For these multigenerational racing families, short-track NASCAR isn’t just a sport; it’s a lifestyle. In a 2009 WPLN story about the Speedway, Craig Havighurst (one of my favorite writers) describes the track’s once-thriving, now shrinking tradition: “It’s like a time capsule…a living bridge between the moonshine-running, dirt-track origins of stock car racing and the big media world of NASCAR – a slice of undiluted Southern culture alive and throbbing its engines in the middle of Nashville.”
This hot almost-summer morning, we strolled around and watched pitmen tweaking engines and tire pressure and families napping in car trailers between practice runs. I met a ponytailed brunette named Stephanie who races a souped-up Impala with a big blue 31 on the side. Her whole family takes part, always has. In a long stretch of steamy afternoon before her race time, she buzzed around pit row on a four-wheeler with her little son hanging on, giggling madly.

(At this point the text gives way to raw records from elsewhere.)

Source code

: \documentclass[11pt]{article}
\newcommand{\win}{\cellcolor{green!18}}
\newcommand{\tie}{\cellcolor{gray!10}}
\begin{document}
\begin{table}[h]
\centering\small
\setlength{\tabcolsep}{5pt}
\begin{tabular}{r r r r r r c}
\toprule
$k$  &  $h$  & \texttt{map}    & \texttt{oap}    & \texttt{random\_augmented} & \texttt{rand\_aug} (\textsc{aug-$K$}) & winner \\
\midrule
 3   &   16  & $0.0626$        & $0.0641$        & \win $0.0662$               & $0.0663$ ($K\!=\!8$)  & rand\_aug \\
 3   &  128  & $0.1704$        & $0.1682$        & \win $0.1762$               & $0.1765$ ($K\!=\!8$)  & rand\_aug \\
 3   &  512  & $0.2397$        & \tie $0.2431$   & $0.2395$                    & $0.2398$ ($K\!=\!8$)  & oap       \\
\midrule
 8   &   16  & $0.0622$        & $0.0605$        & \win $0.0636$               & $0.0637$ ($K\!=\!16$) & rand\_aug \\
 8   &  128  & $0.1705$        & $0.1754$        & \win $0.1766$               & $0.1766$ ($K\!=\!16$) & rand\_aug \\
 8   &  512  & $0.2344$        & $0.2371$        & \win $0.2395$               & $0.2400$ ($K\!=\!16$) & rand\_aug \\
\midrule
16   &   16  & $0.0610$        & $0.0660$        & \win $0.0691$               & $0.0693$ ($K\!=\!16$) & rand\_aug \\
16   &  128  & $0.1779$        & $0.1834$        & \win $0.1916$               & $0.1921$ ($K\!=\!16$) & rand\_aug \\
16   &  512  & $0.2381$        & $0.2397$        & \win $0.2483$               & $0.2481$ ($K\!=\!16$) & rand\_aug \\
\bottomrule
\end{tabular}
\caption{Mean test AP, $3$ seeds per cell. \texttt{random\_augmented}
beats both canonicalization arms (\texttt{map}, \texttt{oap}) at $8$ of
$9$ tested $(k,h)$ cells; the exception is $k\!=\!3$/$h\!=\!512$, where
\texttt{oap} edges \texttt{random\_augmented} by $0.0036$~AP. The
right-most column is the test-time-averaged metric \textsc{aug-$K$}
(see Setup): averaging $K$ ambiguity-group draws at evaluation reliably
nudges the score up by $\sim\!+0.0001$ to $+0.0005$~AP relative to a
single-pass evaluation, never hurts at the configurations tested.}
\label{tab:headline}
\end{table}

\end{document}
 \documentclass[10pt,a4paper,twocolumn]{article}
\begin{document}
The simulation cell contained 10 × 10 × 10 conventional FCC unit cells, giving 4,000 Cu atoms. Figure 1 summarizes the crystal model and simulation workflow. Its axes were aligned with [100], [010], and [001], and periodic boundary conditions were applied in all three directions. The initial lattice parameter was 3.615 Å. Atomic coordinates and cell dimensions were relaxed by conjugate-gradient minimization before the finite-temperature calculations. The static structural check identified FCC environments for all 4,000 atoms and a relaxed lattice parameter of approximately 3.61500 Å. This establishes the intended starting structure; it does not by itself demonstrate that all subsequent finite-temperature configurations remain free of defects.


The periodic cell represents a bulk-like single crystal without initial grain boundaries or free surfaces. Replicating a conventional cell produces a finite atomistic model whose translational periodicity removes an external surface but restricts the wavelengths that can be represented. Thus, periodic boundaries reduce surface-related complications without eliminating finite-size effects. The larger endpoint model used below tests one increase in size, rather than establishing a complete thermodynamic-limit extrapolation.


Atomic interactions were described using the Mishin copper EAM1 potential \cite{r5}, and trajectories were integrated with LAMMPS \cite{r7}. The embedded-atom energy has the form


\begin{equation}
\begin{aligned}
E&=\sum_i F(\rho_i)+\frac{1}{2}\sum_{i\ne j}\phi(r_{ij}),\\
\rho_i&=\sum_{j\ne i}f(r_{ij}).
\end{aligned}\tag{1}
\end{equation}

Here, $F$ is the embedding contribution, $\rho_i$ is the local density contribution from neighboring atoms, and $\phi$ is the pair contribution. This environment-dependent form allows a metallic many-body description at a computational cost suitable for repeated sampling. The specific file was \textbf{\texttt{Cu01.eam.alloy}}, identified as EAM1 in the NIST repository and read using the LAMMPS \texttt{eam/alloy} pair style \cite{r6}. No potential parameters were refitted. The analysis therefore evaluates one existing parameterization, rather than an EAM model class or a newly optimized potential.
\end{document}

On our way out the gate, a flagman named Gary waved me up into the tower, wanting to share his magnificent view with me and my long lens. As he whipped a green flag around his head with evident pleasure, engines screamed to life, rear wheels tilted and skidded thrillingly upslope around banked turns, and a hot automotive wind-wake roared by. “I get paid for this,” Gary marveled, grinning at his luck, “and I get to see the races free!”
Here’s Craig Havighurst again, describing race nights:
“A typical night’s slate includes eight races. The Dwarfs and Legends, resembling 1950s speedsters with curvaceous fenders, race on the inner quarter-mile track. Next come the noisy Thunderstox and Super Stocks – banged up, hand painted sedans with sponsor decals from bail bondsmen and small-town auto mechanics. Then, about dusk, the super trucks and late models take to the big track.”
I may never be a serious NASCAR fan, but I always love a day’s journey into somebody else’s world. Look for the full story in HER later this year. Meanwhile, here’s a brief photographic preview:
Awesome! And thanks for the lovely shouty-outy. I need to get over there for an evening before it gets too hot. : )
It was great fun! Especially hanging out in the flagman’s tower.